Work request: In the entries below, every line with the string "exercise" is to be reported.

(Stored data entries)
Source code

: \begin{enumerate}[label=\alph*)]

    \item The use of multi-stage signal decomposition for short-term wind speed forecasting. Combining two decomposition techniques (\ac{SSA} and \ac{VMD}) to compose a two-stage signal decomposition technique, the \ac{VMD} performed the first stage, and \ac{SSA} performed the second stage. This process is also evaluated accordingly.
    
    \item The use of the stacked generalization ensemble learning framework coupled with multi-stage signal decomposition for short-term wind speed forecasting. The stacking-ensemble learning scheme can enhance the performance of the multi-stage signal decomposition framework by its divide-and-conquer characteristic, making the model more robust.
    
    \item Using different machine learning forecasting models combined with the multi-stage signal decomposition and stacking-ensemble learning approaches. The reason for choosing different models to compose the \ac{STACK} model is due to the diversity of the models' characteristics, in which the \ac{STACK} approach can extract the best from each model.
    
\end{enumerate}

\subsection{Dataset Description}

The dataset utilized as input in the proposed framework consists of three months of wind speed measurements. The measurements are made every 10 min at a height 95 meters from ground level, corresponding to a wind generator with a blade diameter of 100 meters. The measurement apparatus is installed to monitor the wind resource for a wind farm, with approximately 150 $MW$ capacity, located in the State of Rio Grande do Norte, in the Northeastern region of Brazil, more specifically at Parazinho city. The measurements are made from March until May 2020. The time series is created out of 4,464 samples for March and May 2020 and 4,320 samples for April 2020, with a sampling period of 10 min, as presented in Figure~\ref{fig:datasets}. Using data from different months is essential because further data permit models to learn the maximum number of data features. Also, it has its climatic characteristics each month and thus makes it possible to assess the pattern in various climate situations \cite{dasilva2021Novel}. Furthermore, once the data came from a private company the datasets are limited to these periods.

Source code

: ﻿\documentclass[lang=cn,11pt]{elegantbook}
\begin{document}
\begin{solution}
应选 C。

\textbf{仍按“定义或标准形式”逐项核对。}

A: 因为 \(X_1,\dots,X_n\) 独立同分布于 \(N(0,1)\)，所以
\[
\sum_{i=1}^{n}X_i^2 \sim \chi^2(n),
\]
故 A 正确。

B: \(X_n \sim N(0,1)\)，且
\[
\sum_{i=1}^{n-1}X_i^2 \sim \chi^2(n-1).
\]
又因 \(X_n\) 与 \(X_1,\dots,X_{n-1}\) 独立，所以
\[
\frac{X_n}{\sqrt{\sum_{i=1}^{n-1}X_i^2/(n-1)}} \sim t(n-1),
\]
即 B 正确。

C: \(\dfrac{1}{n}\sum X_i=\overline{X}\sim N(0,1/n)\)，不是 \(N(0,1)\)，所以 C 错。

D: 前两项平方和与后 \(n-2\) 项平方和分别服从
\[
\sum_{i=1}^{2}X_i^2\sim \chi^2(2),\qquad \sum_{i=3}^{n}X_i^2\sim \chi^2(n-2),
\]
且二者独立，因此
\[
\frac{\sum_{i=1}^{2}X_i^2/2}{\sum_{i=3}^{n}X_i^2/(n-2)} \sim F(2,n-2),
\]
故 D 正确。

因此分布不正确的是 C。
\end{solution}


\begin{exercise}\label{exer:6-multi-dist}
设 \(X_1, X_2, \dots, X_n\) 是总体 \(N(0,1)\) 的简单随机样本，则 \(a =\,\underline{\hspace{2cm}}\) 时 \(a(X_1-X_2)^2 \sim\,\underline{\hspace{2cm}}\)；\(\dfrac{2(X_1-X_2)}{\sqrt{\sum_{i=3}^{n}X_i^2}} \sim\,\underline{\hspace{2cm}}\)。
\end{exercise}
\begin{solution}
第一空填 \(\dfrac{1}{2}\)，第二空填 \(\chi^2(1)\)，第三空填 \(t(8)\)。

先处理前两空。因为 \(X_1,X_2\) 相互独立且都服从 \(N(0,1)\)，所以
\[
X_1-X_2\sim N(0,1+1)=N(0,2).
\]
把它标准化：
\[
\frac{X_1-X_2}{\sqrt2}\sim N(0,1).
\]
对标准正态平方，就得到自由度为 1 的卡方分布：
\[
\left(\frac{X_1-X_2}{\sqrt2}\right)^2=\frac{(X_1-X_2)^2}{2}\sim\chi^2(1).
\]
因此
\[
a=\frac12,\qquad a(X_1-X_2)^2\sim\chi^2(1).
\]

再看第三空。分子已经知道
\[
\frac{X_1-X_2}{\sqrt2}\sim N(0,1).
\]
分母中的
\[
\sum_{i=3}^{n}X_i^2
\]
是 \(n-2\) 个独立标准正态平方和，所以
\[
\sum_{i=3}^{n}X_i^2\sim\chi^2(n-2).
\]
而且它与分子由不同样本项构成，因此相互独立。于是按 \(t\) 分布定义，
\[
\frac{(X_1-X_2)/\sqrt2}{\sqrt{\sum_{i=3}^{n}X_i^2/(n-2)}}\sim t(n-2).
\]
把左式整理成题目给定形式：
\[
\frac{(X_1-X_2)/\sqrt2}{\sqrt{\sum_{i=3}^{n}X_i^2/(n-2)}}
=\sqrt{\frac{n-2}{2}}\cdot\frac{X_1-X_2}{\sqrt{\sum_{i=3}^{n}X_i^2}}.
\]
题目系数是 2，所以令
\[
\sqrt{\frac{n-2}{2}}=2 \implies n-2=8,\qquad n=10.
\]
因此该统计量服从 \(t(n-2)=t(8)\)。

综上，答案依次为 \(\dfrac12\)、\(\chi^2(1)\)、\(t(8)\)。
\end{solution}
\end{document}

Task solution:
\begin{exercise}\label{exer:6-multi-dist}
\end{exercise}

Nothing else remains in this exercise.